(Available records Opens)

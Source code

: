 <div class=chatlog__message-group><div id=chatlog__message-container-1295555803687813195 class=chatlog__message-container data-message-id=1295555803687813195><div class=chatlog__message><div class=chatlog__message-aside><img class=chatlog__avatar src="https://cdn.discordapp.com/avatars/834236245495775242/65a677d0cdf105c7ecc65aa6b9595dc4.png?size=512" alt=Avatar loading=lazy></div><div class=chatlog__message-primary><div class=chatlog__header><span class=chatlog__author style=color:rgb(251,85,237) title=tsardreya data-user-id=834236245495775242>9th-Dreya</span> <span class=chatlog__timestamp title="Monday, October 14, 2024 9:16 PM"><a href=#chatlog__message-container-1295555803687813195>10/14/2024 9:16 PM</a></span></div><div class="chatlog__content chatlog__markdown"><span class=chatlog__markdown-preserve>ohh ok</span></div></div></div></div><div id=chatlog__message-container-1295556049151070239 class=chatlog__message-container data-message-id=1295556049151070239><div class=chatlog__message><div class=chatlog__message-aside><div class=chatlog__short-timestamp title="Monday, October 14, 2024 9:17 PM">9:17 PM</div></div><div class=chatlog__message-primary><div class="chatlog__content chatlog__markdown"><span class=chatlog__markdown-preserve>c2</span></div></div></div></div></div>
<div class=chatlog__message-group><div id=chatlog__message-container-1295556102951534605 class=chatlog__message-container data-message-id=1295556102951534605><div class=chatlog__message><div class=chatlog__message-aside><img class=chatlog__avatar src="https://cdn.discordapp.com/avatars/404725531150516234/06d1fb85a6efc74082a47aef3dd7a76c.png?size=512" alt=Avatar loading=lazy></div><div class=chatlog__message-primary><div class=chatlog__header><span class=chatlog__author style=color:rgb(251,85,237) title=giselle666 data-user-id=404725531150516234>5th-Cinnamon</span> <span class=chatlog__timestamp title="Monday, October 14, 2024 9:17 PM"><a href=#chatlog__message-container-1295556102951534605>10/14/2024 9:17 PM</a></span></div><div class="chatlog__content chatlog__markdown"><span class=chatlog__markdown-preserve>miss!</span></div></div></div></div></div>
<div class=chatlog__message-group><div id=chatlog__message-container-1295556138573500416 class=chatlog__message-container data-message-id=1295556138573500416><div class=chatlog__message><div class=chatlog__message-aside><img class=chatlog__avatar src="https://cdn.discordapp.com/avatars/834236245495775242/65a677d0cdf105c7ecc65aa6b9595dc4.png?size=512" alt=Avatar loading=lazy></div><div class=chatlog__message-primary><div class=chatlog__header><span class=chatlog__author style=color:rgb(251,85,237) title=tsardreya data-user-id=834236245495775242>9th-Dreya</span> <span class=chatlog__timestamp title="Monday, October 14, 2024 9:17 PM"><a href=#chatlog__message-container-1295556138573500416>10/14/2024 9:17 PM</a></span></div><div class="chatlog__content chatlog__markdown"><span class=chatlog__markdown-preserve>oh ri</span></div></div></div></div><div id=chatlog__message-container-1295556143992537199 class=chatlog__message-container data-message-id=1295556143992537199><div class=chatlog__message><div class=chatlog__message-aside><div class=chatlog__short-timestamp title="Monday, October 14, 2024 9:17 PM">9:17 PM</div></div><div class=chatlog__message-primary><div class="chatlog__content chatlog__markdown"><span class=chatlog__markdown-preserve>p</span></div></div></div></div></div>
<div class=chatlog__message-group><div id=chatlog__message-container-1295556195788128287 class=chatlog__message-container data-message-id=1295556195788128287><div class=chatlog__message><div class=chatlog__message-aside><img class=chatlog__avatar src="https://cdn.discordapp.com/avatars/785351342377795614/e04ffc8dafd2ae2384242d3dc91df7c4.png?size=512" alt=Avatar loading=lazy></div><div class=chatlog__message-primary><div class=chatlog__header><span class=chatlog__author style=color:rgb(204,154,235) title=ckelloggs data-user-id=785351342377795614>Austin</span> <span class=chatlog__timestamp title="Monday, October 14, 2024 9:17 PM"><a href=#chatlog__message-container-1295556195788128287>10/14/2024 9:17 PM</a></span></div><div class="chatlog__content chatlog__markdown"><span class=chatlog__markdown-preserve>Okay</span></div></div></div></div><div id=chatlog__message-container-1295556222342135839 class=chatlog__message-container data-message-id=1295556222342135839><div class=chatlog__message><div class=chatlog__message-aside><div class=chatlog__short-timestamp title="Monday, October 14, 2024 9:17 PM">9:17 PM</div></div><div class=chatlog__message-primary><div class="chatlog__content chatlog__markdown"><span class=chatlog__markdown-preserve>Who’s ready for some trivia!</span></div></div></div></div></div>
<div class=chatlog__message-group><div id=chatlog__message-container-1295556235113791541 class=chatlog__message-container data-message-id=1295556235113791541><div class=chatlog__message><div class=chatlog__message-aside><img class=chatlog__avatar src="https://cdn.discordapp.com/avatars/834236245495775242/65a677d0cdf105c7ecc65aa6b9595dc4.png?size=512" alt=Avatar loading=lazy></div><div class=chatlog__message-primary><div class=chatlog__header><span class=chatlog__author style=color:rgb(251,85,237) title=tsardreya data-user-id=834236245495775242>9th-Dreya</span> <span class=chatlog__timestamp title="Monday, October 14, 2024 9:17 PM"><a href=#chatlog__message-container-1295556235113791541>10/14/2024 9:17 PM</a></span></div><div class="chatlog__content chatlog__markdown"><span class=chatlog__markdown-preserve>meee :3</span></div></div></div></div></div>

(Available records Closes)

[Activity]: The data above should be output exactly, with each line intact.

[Task solution]:
Source code

: <div class=chatlog__message-group><div id=chatlog__message-container-1295555803687813195 class=chatlog__message-container data-message-id=1295555803687813195><div class=chatlog__message><div class=chatlog__message-aside><img class=chatlog__avatar src="https://cdn.discordapp.com/avatars/834236245495775242/65a677d0cdf105c7ecc65aa6b9595dc4.png?size=512" alt=Avatar loading=lazy></div><div class=chatlog__message-primary><div class=chatlog__header><span class=chatlog__author style=color:rgb(251,85,237) title=tsardreya data-user-id=834236245495775242>9th-Dreya</span> <span class=chatlog__timestamp title="Monday, October 14, 2024 9:16 PM"><a href=#chatlog__message-container-1295555803687813195>10/14/2024 9:16 PM</a></span></div><div class="chatlog__content chatlog__markdown"><span class=chatlog__markdown-preserve>ohh ok</span></div></div></div></div><div id=chatlog__message-container-1295556049151070239 class=chatlog__message-container data-message-id=1295556049151070239><div class=chatlog__message><div class=chatlog__message-aside><div class=chatlog__short-timestamp title="Monday, October 14, 2024 9:17 PM">9:17 PM</div></div><div class=chatlog__message-primary><div class="chatlog__content chatlog__markdown"><span class=chatlog__markdown-preserve>c2</span></div></div></div></div></div>
<div class=chatlog__message-group><div id=chatlog__message-container-1295556102951534605 class=chatlog__message-container data-message-id=1295556102951534605><div class=chatlog__message><div class=chatlog__message-aside><img class=chatlog__avatar src="https://cdn.discordapp.com/avatars/404725531150516234/06d1fb85a6efc74082a47aef3dd7a76c.png?size=512" alt=Avatar loading=lazy></div><div class=chatlog__message-primary><div class=chatlog__header><span class=chatlog__author style=color:rgb(251,85,237) title=giselle666 data-user-id=404725531150516234>5th-Cinnamon</span> <span class=chatlog__timestamp title="Monday, October 14, 2024 9:17 PM"><a href=#chatlog__message-container-1295556102951534605>10/14/2024 9:17 PM</a></span></div><div class="chatlog__content chatlog__markdown"><span class=chatlog__markdown-preserve>miss!</span></div></div></div></div></div>
<div class=chatlog__message-group><div id=chatlog__message-container-1295556138573500416 class=chatlog__message-container data-message-id=1295556138573500416><div class=chatlog__message><div class=chatlog__message-aside><img class=chatlog__avatar src="https://cdn.discordapp.com/avatars/834236245495775242/65a677d0cdf105c7ecc65aa6b9595dc4.png?size=512" alt=Avatar loading=lazy></div><div class=chatlog__message-primary><div class=chatlog__header><span class=chatlog__author style=color:rgb(251,85,237) title=tsardreya data-user-id=834236245495775242>9th-Dreya</span> <span class=chatlog__timestamp title="Monday, October 14, 2024 9:17 PM"><a href=#chatlog__message-container-1295556138573500416>10/14/2024 9:17 PM</a></span></div><div class="chatlog__content chatlog__markdown"><span class=chatlog__markdown-preserve>oh ri</span></div></div></div></div><div id=chatlog__message-container-1295556143992537199 class=chatlog__message-container data-message-id=1295556143992537199><div class=chatlog__message><div class=chatlog__message-aside><div class=chatlog__short-timestamp title="Monday, October 14, 2024 9:17 PM">9:17 PM</div></div><div class=chatlog__message-primary><div class="chatlog__content chatlog__markdown"><span class=chatlog__markdown-preserve>p</span></div></div></div></div></div>
<div class=chatlog__message-group><div id=chatlog__message-container-1295556195788128287 class=chatlog__message-container data-message-id=1295556195788128287><div class=chatlog__message><div class=chatlog__message-aside><img class=chatlog__avatar src="https://cdn.discordapp.com/avatars/785351342377795614/e04ffc8dafd2ae2384242d3dc91df7c4.png?size=512" alt=Avatar loading=lazy></div><div class=chatlog__message-primary><div class=chatlog__header><span class=chatlog__author style=color:rgb(204,154,235) title=ckelloggs data-user-id=785351342377795614>Austin</span> <span class=chatlog__timestamp title="Monday, October 14, 2024 9:17 PM"><a href=#chatlog__message-container-1295556195788128287>10/14/2024 9:17 PM</a></span></div><div class="chatlog__content chatlog__markdown"><span class=chatlog__markdown-preserve>Okay</span></div></div></div></div><div id=chatlog__message-container-1295556222342135839 class=chatlog__message-container data-message-id=1295556222342135839><div class=chatlog__message><div class=chatlog__message-aside><div class=chatlog__short-timestamp title="Monday, October 14, 2024 9:17 PM">9:17 PM</div></div><div class=chatlog__message-primary><div class="chatlog__content chatlog__markdown"><span class=chatlog__markdown-preserve>Who’s ready for some trivia!</span></div></div></div></div></div>
<div class=chatlog__message-group><div id=chatlog__message-container-1295556235113791541 class=chatlog__message-container data-message-id=1295556235113791541><div class=chatlog__message><div class=chatlog__message-aside><img class=chatlog__avatar src="https://cdn.discordapp.com/avatars/834236245495775242/65a677d0cdf105c7ecc65aa6b9595dc4.png?size=512" alt=Avatar loading=lazy></div><div class=chatlog__message-primary><div class=chatlog__header><span class=chatlog__author style=color:rgb(251,85,237) title=tsardreya data-user-id=834236245495775242>9th-Dreya</span> <span class=chatlog__timestamp title="Monday, October 14, 2024 9:17 PM"><a href=#chatlog__message-container-1295556235113791541>10/14/2024 9:17 PM</a></span></div><div class="chatlog__content chatlog__markdown"><span class=chatlog__markdown-preserve>meee :3</span></div></div></div></div></div>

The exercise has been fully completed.